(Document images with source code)

================

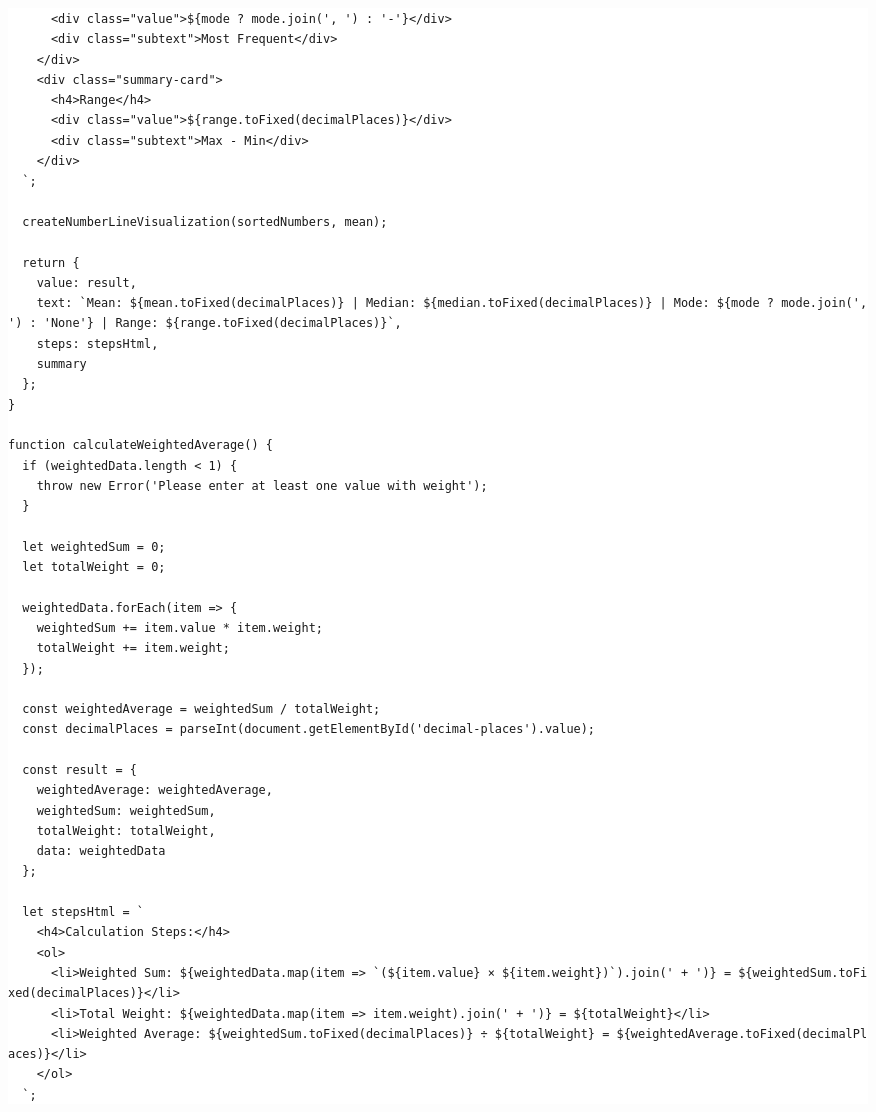           <div class="value">${mode ? mode.join(', ') : '-'}</div>
          <div class="subtext">Most Frequent</div>
        </div>
        <div class="summary-card">
          <h4>Range</h4>
          <div class="value">${range.toFixed(decimalPlaces)}</div>
          <div class="subtext">Max - Min</div>
        </div>
      `;
      
      createNumberLineVisualization(sortedNumbers, mean);
      
      return { 
        value: result, 
        text: `Mean: ${mean.toFixed(decimalPlaces)} | Median: ${median.toFixed(decimalPlaces)} | Mode: ${mode ? mode.join(', ') : 'None'} | Range: ${range.toFixed(decimalPlaces)}`, 
        steps: stepsHtml,
        summary
      };
    }

    function calculateWeightedAverage() {
      if (weightedData.length < 1) {
        throw new Error('Please enter at least one value with weight');
      }
      
      let weightedSum = 0;
      let totalWeight = 0;
      
      weightedData.forEach(item => {
        weightedSum += item.value * item.weight;
        totalWeight += item.weight;
      });
      
      const weightedAverage = weightedSum / totalWeight;
      const decimalPlaces = parseInt(document.getElementById('decimal-places').value);
      
      const result = {
        weightedAverage: weightedAverage,
        weightedSum: weightedSum,
        totalWeight: totalWeight,
        data: weightedData
      };
      
      let stepsHtml = `
        <h4>Calculation Steps:</h4>
        <ol>
          <li>Weighted Sum: ${weightedData.map(item => `(${item.value} × ${item.weight})`).join(' + ')} = ${weightedSum.toFixed(decimalPlaces)}</li>
          <li>Total Weight: ${weightedData.map(item => item.weight).join(' + ')} = ${totalWeight}</li>
          <li>Weighted Average: ${weightedSum.toFixed(decimalPlaces)} ÷ ${totalWeight} = ${weightedAverage.toFixed(decimalPlaces)}</li>
        </ol>
      `;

================

◆ **Work item**: Repeat the records above word for word. Pictures stay out of the copy.

◆ **Response**:
           <div class="value">${mode ? mode.join(', ') : '-'}</div>
          <div class="subtext">Most Frequent</div>
        </div>
        <div class="summary-card">
          <h4>Range</h4>
          <div class="value">${range.toFixed(decimalPlaces)}</div>
          <div class="subtext">Max - Min</div>
        </div>
      `;
      
      createNumberLineVisualization(sortedNumbers, mean);
      
      return { 
        value: result, 
        text: `Mean: ${mean.toFixed(decimalPlaces)} | Median: ${median.toFixed(decimalPlaces)} | Mode: ${mode ? mode.join(', ') : 'None'} | Range: ${range.toFixed(decimalPlaces)}`, 
        steps: stepsHtml,
        summary
      };
    }

    function calculateWeightedAverage() {
      if (weightedData.length < 1) {
        throw new Error('Please enter at least one value with weight');
      }
      
      let weightedSum = 0;
      let totalWeight = 0;
      
      weightedData.forEach(item => {
        weightedSum += item.value * item.weight;
        totalWeight += item.weight;
      });
      
      const weightedAverage = weightedSum / totalWeight;
      const decimalPlaces = parseInt(document.getElementById('decimal-places').value);
      
      const result = {
        weightedAverage: weightedAverage,
        weightedSum: weightedSum,
        totalWeight: totalWeight,
        data: weightedData
      };
      
      let stepsHtml = `
        <h4>Calculation Steps:</h4>
        <ol>
          <li>Weighted Sum: ${weightedData.map(item => `(${item.value} × ${item.weight})`).join(' + ')} = ${weightedSum.toFixed(decimalPlaces)}</li>
          <li>Total Weight: ${weightedData.map(item => item.weight).join(' + ')} = ${totalWeight}</li>
          <li>Weighted Average: ${weightedSum.toFixed(decimalPlaces)} ÷ ${totalWeight} = ${weightedAverage.toFixed(decimalPlaces)}</li>
        </ol>
      `;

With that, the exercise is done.